Shawn LaTourette, the commissioner of the New Jersey Department of Environmental Protection, said he knows the fear his agency can bring to developers.
It’s not warranted, he said.
“Businesses should not be worried or scared about engaging with us,” he said. “Those in business and industry who take that approach of trying not to engage because they think, ‘Oh, my God, I have to go talk to these tree-huggers about some permits and it’s going to be hard,’ are mistaken.
“In fact, those who try to avoid engagement, or design around regulatory structure instead of moving through it, inevitably run into problems.”
Advice for newcomers
If New Jersey Department of Environmental Protection Commissioner Shawn LaTourette could give one piece of advice to companies looking to do a development project in the state — especially those trying to do it for the first time — it would be this:
“Never send in an application to the Department of Environmental Protection cold,” he said. “Have a meeting with us first.
“If you are a company trying to develop in the state and you’ve only spoken to your local planning boards and you haven’t spoken to DEP yet, you’ve made a mistake — you’ve done it in the reverse order.”
LaTourette made his comments during the recent New Jersey Clean Energy Conference in Atlantic City. He said he spoke at the event in an attempt to assuage any concerns of the numerous businesses that are eager to start working in the state.
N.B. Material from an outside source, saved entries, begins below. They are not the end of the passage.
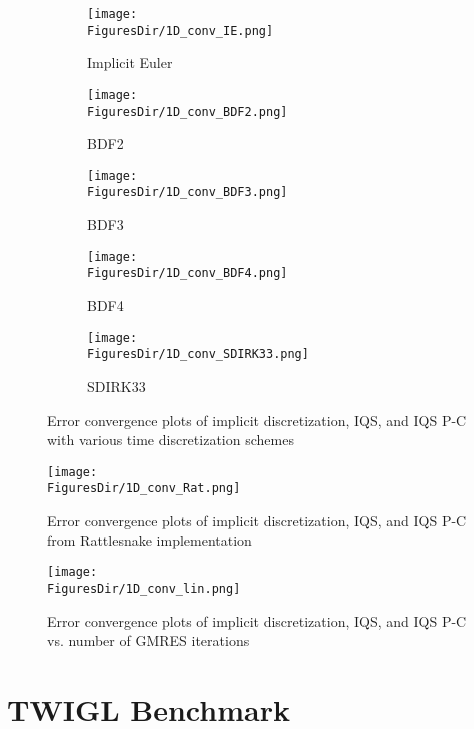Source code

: \begin{figure}[!htbp]
\centering
\begin{subfigure}[b]{0.49\textwidth}
\centering
\texttt{[image: \\FiguresDir/1D\_conv\_IE.png]}
\caption{Implicit Euler}
\end{subfigure}
\begin{subfigure}[b]{0.49\textwidth}
\centering
\texttt{[image: \\FiguresDir/1D\_conv\_BDF2.png]}
\caption{BDF2}
\end{subfigure}
\begin{subfigure}[b]{0.49\textwidth}
\centering
\texttt{[image: \\FiguresDir/1D\_conv\_BDF3.png]}
\caption{BDF3}
\end{subfigure}
\begin{subfigure}[b]{0.49\textwidth}
\centering
\texttt{[image: \\FiguresDir/1D\_conv\_BDF4.png]}
\caption{BDF4}
\end{subfigure}
\begin{subfigure}[b]{0.49\textwidth}
\centering
\texttt{[image: \\FiguresDir/1D\_conv\_SDIRK33.png]}
\caption{SDIRK33}
\end{subfigure}
\caption{Error convergence plots of implicit discretization, IQS, and IQS P-C with various time discretization schemes}
\label{fig:1D_conv}
\end{figure}

\begin{figure}[!htbp]
\begin{center}
\texttt{[image: \\FiguresDir/1D\_conv\_Rat.png]}
\caption{Error convergence plots of implicit discretization, IQS, and IQS P-C from Rattlesnake implementation}
\label{fig:1D_conv_Rat}
\end{center}
\end{figure}

\begin{figure}[!htbp]
\begin{center}
\texttt{[image: \\FiguresDir/1D\_conv\_lin.png]}
\caption{Error convergence plots of implicit discretization, IQS, and IQS P-C vs. number of GMRES iterations}
\label{fig:1D_conv_lin}
\end{center}
\end{figure}

\pagebreak
\section{TWIGL Benchmark}

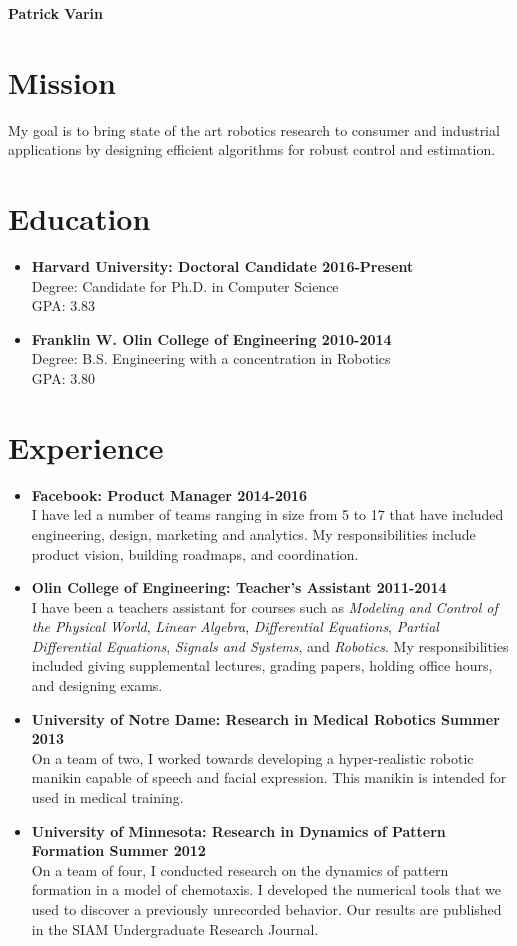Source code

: \documentclass{article}
\newcommand{\name}[1]{\begin{center}\LARGE\textbf{#1}\end{center}}
\newcommand{\newitem}[2]{\item \textbf{ #1 \hfill #2}\\}
\begin{document}
\name{Patrick Varin}
\justify
\section*{Mission}
My goal is to bring state of the art robotics research to consumer and industrial applications by designing efficient algorithms for robust control and estimation.

\section*{Education}
\begin{itemize}
\newitem{Harvard University: Doctoral Candidate}{2016-Present}
Degree: Candidate for Ph.D. in Computer Science\\
GPA: 3.83

\newitem{Franklin W. Olin College of Engineering}{2010-2014}
Degree: B.S. Engineering with a concentration in Robotics\\
GPA: 3.80

\end{itemize}
\section*{Experience}
\begin{itemize}
\newitem{Facebook: Product Manager}{2014-2016}
I have led a number of teams ranging in size from 5 to 17 that have included engineering, design, marketing and analytics. My responsibilities include product vision, building roadmaps, and coordination.

\newitem{Olin College of Engineering: Teacher's Assistant}{2011-2014}
I have been a teachers assistant for courses such as \emph{Modeling and Control of the Physical World}, \emph{Linear Algebra}, \emph{Differential Equations}, \emph{Partial Differential Equations}, \emph{Signals and Systems}, and \emph{Robotics}. My responsibilities included giving supplemental lectures, grading papers, holding office hours, and designing exams.

\newitem{University of Notre Dame: Research in Medical Robotics}{Summer 2013}
On a team of two, I worked towards developing a hyper-realistic robotic manikin capable of speech and facial expression. This manikin is intended for used in medical training.

\newitem{University of Minnesota: Research in Dynamics of Pattern Formation}{Summer 2012}
On a team of four, I conducted research on the dynamics of pattern formation in a model of chemotaxis. I developed the numerical tools that we used to discover a previously unrecorded behavior. Our results are published in the SIAM Undergraduate Research Journal.
\end{itemize}
\end{document}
LaTourette said he hopes his words will do something else: start a conversation.
“The most important thing to do is to come and sit down with representatives of the DEP for any complex development project, whether it’s offshore wind or anything else,” he said.
The DEP, he said, has an office of permitting and project navigation, he said.
“We call it OPEN, because the DEP is open for business,” he said. “We bring you through what can sometimes be experienced as a permitting juggernaut. But it’s not set up to be discouraging.”
LatTourette admits that it can be complicated. It can be, he said, because the DEP represents to many federal agencies, including the Federal Emergency Management Agency, the Department of the Interior, the Environmental Protection Agency and the National Oceanic and Atmospheric Administration.
That’s why the DEP created the OPEN office.
“Come in and deal with this one-stop office,” he said. “We will help usher you through the entire process.
“The point is not to say, ‘No.’ The point is to get to a ‘yes’ that is environmentally sound and sustainable. And I think that’s overwhelmingly where New Jersey businesses want to be.”